— Aim of the exercise —
Print the entries below exactly as they appear, from the first line up to and including the line with "두 가지 형태의 액션". Do not print any pictures.

Pictures paired with source code
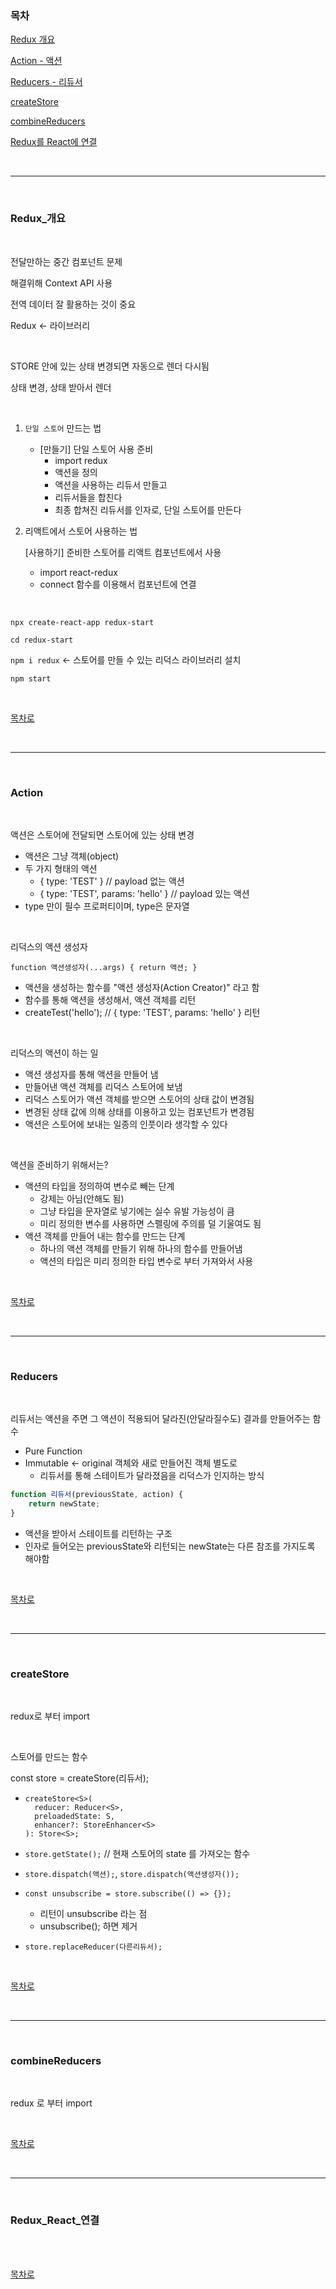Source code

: ### 목차

[Redux 개요](#Redux_개요)

[Action - 액션](#Action)

[Reducers - 리듀서](#Reducers)

[createStore](#createStore)

[combineReducers](#combineReducers)

[Redux를 React에 연결](#Redux_React_연결)

<br />

---

<br />

### Redux_개요

<br />

전달만하는 중간 컴포넌트 문제

해결위해 Context API 사용

전역 데이터 잘 활용하는 것이 중요

Redux <- 라이브러리

<br />

STORE 안에 있는 상태 변경되면 자동으로 렌더 다시됨

상태 변경, 상태 받아서 렌더

<br />

1. `단일 스토어` 만드는 법

   * [만들기] 단일 스토어 사용 준비
     * import redux
     * 액션을 정의
     * 액션을 사용하는 리듀서 만들고
     * 리듀서들을 합친다
     * 최종 합쳐진 리듀서를 인자로, 단일 스토어를 만든다

2. 리액트에서 스토어 사용하는 법

   [사용하기] 준비한 스토어를 리액트 컴포넌트에서 사용

   * import react-redux
   * connect 함수를 이용해서 컴포넌트에 연결

<br />

`npx create-react-app redux-start`

`cd redux-start`

`npm i redux`  <- 스토어를 만들 수 있는 리덕스 라이브러리 설치

`npm start`

<br />

[목차로](#목차)

<br />

---

<br />

### Action

<br />

액션은 스토어에 전달되면 스토어에 있는 상태 변경

* 액션은 그냥 객체(object)
* 두 가지 형태의 액션
  * { type: 'TEST' }  // payload 없는 액션
  * { type: 'TEST', params: 'hello' }  // payload 있는 액션
* type 만이 필수 프로퍼티이며, type은 문자열

<br />

리덕스의 액션 생성자

`function 액션생성자(...args) { return 액션; }`

* 액션을 생성하는 함수를 "액션 생성자(Action Creator)" 라고 함
* 함수를 통해 액션을 생성해서, 액션 객체를 리턴
* createTest('hello');  // { type: 'TEST', params: 'hello' } 리턴

<br />

리덕스의 액션이 하는 일

* 액션 생성자를 통해 액션을 만들어 냄
* 만들어낸 액션 객체를 리덕스 스토어에 보냄
* 리덕스 스토어가 액션 객체를 받으면 스토어의 상태 값이 변경됨
* 변경된 상태 값에 의해 상태를 이용하고 있는 컴포넌트가 변경됨
* 액션은 스토어에 보내는 일종의 인풋이라 생각할 수 있다

<br />

액션을 준비하기 위해서는?

* 액션의 타입을 정의하여 변수로 빼는 단계
  * 강제는 아님(안해도 됨)
  * 그냥 타입을 문자열로 넣기에는 실수 유발 가능성이 큼
  * 미리 정의한 변수를 사용하면 스펠링에 주의를 덜 기울여도 됨
* 액션 객체를 만들어 내는 함수를 만드는 단계
  * 하나의 액션 객체를 만들기 위해 하나의 함수를 만들어냄
  * 액션의 타입은 미리 정의한 타입 변수로 부터 가져와서 사용

<br />

[목차로](#목차)

<br />

---

<br />

### Reducers

<br />

리듀서는 액션을 주면 그 액션이 적용되어 달라진(안달라질수도) 결과를 만들어주는 함수

* Pure Function
* Immutable <- original 객체와 새로 만들어진 객체 별도로
  * 리듀서를 통해 스테이트가 달라졌음을 리덕스가 인지하는 방식

```javascript
function 리듀서(previousState, action) {
    return newState;
}
```

* 액션을 받아서 스테이트를 리턴하는 구조
* 인자로 들어오는 previousState와 리턴되는 newState는 다른 참조를 가지도록 해야함

<br />

[목차로](#목차)

<br />

---

<br />

### createStore

<br />

redux로 부터 import

<br />

스토어를 만드는 함수

const store = createStore(리듀서);

* ```
  createStore<S>(
  	reducer: Reducer<S>,
  	preloadedState: S,
  	enhancer?: StoreEnhancer<S>
  ): Store<S>;
  ```

* `store.getState();`  // 현재 스토어의 state 를 가져오는 함수
* `store.dispatch(액션);`, `store.dispatch(액션생성자());`
* `const unsubscribe = store.subscribe(() => {});`
  * 리턴이 unsubscribe 라는 점
  * unsubscribe(); 하면 제거
* `store.replaceReducer(다른리듀서);`

<br />

[목차로](#목차)

<br />

---

<br />

### combineReducers

<br />

redux 로 부터 import

<br />

[목차로](#목차)

<br />

---

<br />

### Redux_React_연결

<br />



<br />

[목차로](#목차)

<br />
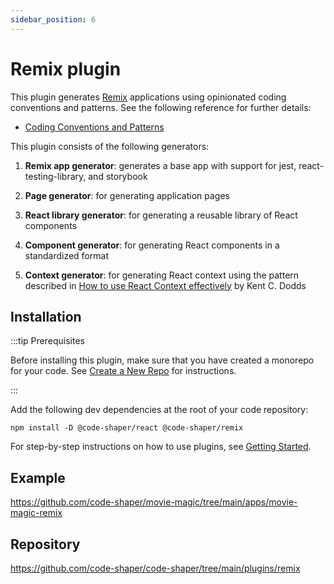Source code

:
 ```yaml
---
sidebar_position: 6
---
```


# Remix plugin

This plugin generates [Remix](https://remix.run/) applications using opinionated
coding conventions and patterns. See the following reference for further
details:

- [Coding Conventions and Patterns](https://github.com/nareshbhatia/react-learning-resources/blob/main/docs/coding-conventions-and-patterns.md)

This plugin consists of the following generators:

1. **Remix app generator**: generates a base app with support for jest,
   react-testing-library, and storybook
2. **Page generator**: for generating application pages

3. **React library generator**: for generating a reusable library of React
   components
4. **Component generator**: for generating React components in a standardized
   format
5. **Context generator**: for generating React context using the pattern
   described in
   [How to use React Context effectively](https://kentcdodds.com/blog/how-to-use-react-context-effectively)
   by Kent C. Dodds

## Installation

:::tip Prerequisites

Before installing this plugin, make sure that you have created a monorepo for
your code. See [Create a New Repo](../getting-started/create-a-new-repo) for
instructions.

:::

Add the following dev dependencies at the root of your code repository:

```shell
npm install -D @code-shaper/react @code-shaper/remix
```

For step-by-step instructions on how to use plugins, see
[Getting Started](../getting-started/core-concepts).

## Example

https://github.com/code-shaper/movie-magic/tree/main/apps/movie-magic-remix

## Repository

https://github.com/code-shaper/code-shaper/tree/main/plugins/remix
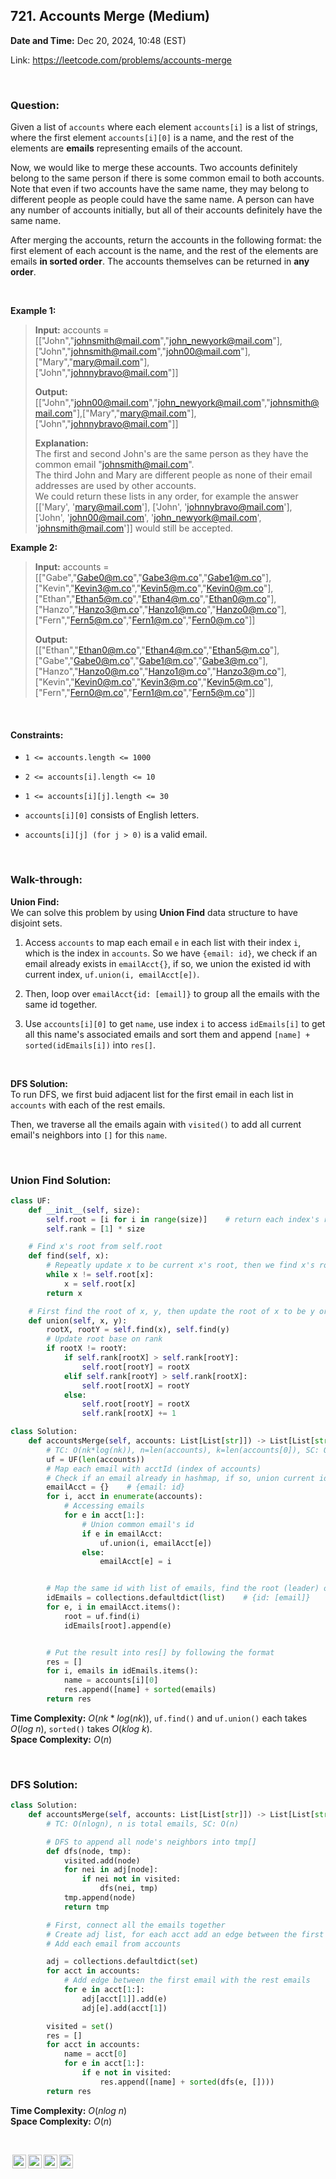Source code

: ## 721. Accounts Merge (Medium)
**Date and Time:** Dec 20, 2024, 10:48 (EST)

Link: https://leetcode.com/problems/accounts-merge

<br>

### Question:
Given a list of `accounts` where each element `accounts[i]` is a list of strings, where the first element `accounts[i][0]` is a name, and the rest of the elements are **emails** representing emails of the account.

Now, we would like to merge these accounts. Two accounts definitely belong to the same person if there is some common email to both accounts. Note that even if two accounts have the same name, they may belong to different people as people could have the same name. A person can have any number of accounts initially, but all of their accounts definitely have the same name.

After merging the accounts, return the accounts in the following format: the first element of each account is the name, and the rest of the elements are emails **in sorted order**. The accounts themselves can be returned in **any order**.

<br>

**Example 1:**
> **Input:** accounts = <br> 
> [["John","johnsmith@mail.com","john_newyork@mail.com"], <br>
> ["John","johnsmith@mail.com","john00@mail.com"], <br>
> ["Mary","mary@mail.com"], <br>
> ["John","johnnybravo@mail.com"]] <br>
> 
> **Output:** <br>
> [["John","john00@mail.com","john_newyork@mail.com","johnsmith@mail.com"],["Mary","mary@mail.com"], <br>
> ["John","johnnybravo@mail.com"]]
>
> **Explanation:** <br>
> The first and second John's are the same person as they have the common email "johnsmith@mail.com". <br>
> The third John and Mary are different people as none of their email addresses are used by other accounts. <br>
> We could return these lists in any order, for example the answer [['Mary', 'mary@mail.com'], ['John', 'johnnybravo@mail.com'],  <br>
> ['John', 'john00@mail.com', 'john_newyork@mail.com', 'johnsmith@mail.com']] would still be accepted.

**Example 2:**
> **Input:** accounts = <br>
> [["Gabe","Gabe0@m.co","Gabe3@m.co","Gabe1@m.co"], <br>
> ["Kevin","Kevin3@m.co","Kevin5@m.co","Kevin0@m.co"], <br>
> ["Ethan","Ethan5@m.co","Ethan4@m.co","Ethan0@m.co"], <br>
> ["Hanzo","Hanzo3@m.co","Hanzo1@m.co","Hanzo0@m.co"], <br>
> ["Fern","Fern5@m.co","Fern1@m.co","Fern0@m.co"]]
> 
> **Output:** <br>
> [["Ethan","Ethan0@m.co","Ethan4@m.co","Ethan5@m.co"], <br>
> ["Gabe","Gabe0@m.co","Gabe1@m.co","Gabe3@m.co"], <br>
> ["Hanzo","Hanzo0@m.co","Hanzo1@m.co","Hanzo3@m.co"], <br>
> ["Kevin","Kevin0@m.co","Kevin3@m.co","Kevin5@m.co"], <br>
> ["Fern","Fern0@m.co","Fern1@m.co","Fern5@m.co"]]

<br>

#### Constraints:
* `1 <= accounts.length <= 1000`

* `2 <= accounts[i].length <= 10`

* `1 <= accounts[i][j].length <= 30`

* `accounts[i][0]` consists of English letters.

* `accounts[i][j] (for j > 0)` is a valid email.

<br>

### Walk-through: 
**Union Find:** <br>
We can solve this problem by using **Union Find** data structure to have disjoint sets.

1. Access `accounts` to map each email `e` in each list with their index `i`, which is the index in `accounts`. So we have `{email: id}`, we check if an email already exists in `emailAcct{}`, if so, we union the existed id with current index, `uf.union(i, emailAcct[e])`.

2. Then, loop over `emailAcct{id: [email]}` to group all the emails with the same id together.

3. Use `accounts[i][0]` to get `name`, use index `i` to access `idEmails[i]` to get all this name's associated emails and sort them and append `[name] + sorted(idEmails[i])` into `res[]`.

<br>

**DFS Solution:** <br>
To run DFS, we first buid adjacent list for the first email in each list in `accounts` with each of the rest emails.

Then, we traverse all the emails again with `visited()` to add all current email's neighbors into `[]` for this `name`.

<br>

### Union Find Solution:
```python
class UF:
    def __init__(self, size):
        self.root = [i for i in range(size)]    # return each index's root
        self.rank = [1] * size

    # Find x's root from self.root
    def find(self, x):
        # Repeatly update x to be current x's root, then we find x's root's root until x = self.root[x], because the default value of root 0 will be 0 = self.root[x] = 0
        while x != self.root[x]:
            x = self.root[x]
        return x

    # First find the root of x, y, then update the root of x to be y or the root of y to be x base on which rank is higher
    def union(self, x, y):
        rootX, rootY = self.find(x), self.find(y)
        # Update root base on rank
        if rootX != rootY:
            if self.rank[rootX] > self.rank[rootY]:
                self.root[rootY] = rootX
            elif self.rank[rootY] > self.rank[rootX]:
                self.root[rootX] = rootY
            else:
                self.root[rootY] = rootX
                self.rank[rootX] += 1

class Solution:
    def accountsMerge(self, accounts: List[List[str]]) -> List[List[str]]:
        # TC: O(nk*log(nk)), n=len(accounts), k=len(accounts[0]), SC: O(n*k)
        uf = UF(len(accounts))
        # Map each email with acctId (index of accounts)
        # Check if an email already in hashmap, if so, union current id and the existed id
        emailAcct = {}    # {email: id}
        for i, acct in enumerate(accounts):
            # Accessing emails
            for e in acct[1:]:
                # Union common email's id
                if e in emailAcct:
                    uf.union(i, emailAcct[e])
                else:
                    emailAcct[e] = i


        # Map the same id with list of emails, find the root (leader) of index i, then append email into hashmap[leader]
        idEmails = collections.defaultdict(list)    # {id: [email]}
        for e, i in emailAcct.items():
            root = uf.find(i)
            idEmails[root].append(e)


        # Put the result into res[] by following the format
        res = []
        for i, emails in idEmails.items():
            name = accounts[i][0]
            res.append([name] + sorted(emails)
        return res
```
**Time Complexity:** $O(nk * log(nk))$, `uf.find()` and `uf.union()` each takes $O(log\ n)$, `sorted()` takes $O(klog\ k)$. <br>
**Space Complexity:** $O(n)$

<br>

### DFS Solution:
```python
class Solution:
    def accountsMerge(self, accounts: List[List[str]]) -> List[List[str]]:
        # TC: O(nlogn), n is total emails, SC: O(n)

        # DFS to append all node's neighbors into tmp[]
        def dfs(node, tmp):
            visited.add(node)
            for nei in adj[node]:
                if nei not in visited:
                    dfs(nei, tmp)
            tmp.append(node)
            return tmp

        # First, connect all the emails together
        # Create adj list, for each acct add an edge between the first email and each of the other emails in the acct
        # Add each email from accounts

        adj = collections.defaultdict(set)
        for acct in accounts:
            # Add edge between the first email with the rest emails
            for e in acct[1:]:
                adj[acct[1]].add(e)
                adj[e].add(acct[1])

        visited = set()
        res = []
        for acct in accounts:
            name = acct[0]
            for e in acct[1:]:
                if e not in visited:
                    res.append([name] + sorted(dfs(e, [])))
        return res
```
**Time Complexity:** $O(nlog\ n)$ <br>
**Space Complexity:** $O(n)$

<br>

<img style="height:22px!important;margin-left:3px;vertical-align:text-bottom;" src="https://mirrors.creativecommons.org/presskit/icons/cc.svg?ref=chooser-v1" alt="CC BY-NC-SA" title="CC BY-NC-SA"><img style="height:22px!important;margin-left:3px;vertical-align:text-bottom;" src="https://mirrors.creativecommons.org/presskit/icons/by.svg?ref=chooser-v1" alt="BY: credit must be given to the creator" title="BY: credit must be given to the creator"><img style="height:22px!important;margin-left:3px;vertical-align:text-bottom;" src="https://mirrors.creativecommons.org/presskit/icons/nc.svg?ref=chooser-v1" alt="NC: Only noncommercial uses of the work are permitted" title="NC: Only noncommercial uses of the work are permitted"><img style="height:22px!important;margin-left:3px;vertical-align:text-bottom;" src="https://mirrors.creativecommons.org/presskit/icons/sa.svg?ref=chooser-v1" alt="SA: Adaptations must be shared under the same terms" title="SA: Adaptations must be shared under the same terms">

— Solution to this exercise —
Source code

: ### 목차

[Redux 개요](#Redux_개요)

[Action - 액션](#Action)

[Reducers - 리듀서](#Reducers)

[createStore](#createStore)

[combineReducers](#combineReducers)

[Redux를 React에 연결](#Redux_React_연결)

<br />

---

<br />

### Redux_개요

<br />

전달만하는 중간 컴포넌트 문제

해결위해 Context API 사용

전역 데이터 잘 활용하는 것이 중요

Redux <- 라이브러리

<br />

STORE 안에 있는 상태 변경되면 자동으로 렌더 다시됨

상태 변경, 상태 받아서 렌더

<br />

1. `단일 스토어` 만드는 법

   * [만들기] 단일 스토어 사용 준비
     * import redux
     * 액션을 정의
     * 액션을 사용하는 리듀서 만들고
     * 리듀서들을 합친다
     * 최종 합쳐진 리듀서를 인자로, 단일 스토어를 만든다

2. 리액트에서 스토어 사용하는 법

   [사용하기] 준비한 스토어를 리액트 컴포넌트에서 사용

   * import react-redux
   * connect 함수를 이용해서 컴포넌트에 연결

<br />

`npx create-react-app redux-start`

`cd redux-start`

`npm i redux`  <- 스토어를 만들 수 있는 리덕스 라이브러리 설치

`npm start`

<br />

[목차로](#목차)

<br />

---

<br />

### Action

<br />

액션은 스토어에 전달되면 스토어에 있는 상태 변경

* 액션은 그냥 객체(object)
* 두 가지 형태의 액션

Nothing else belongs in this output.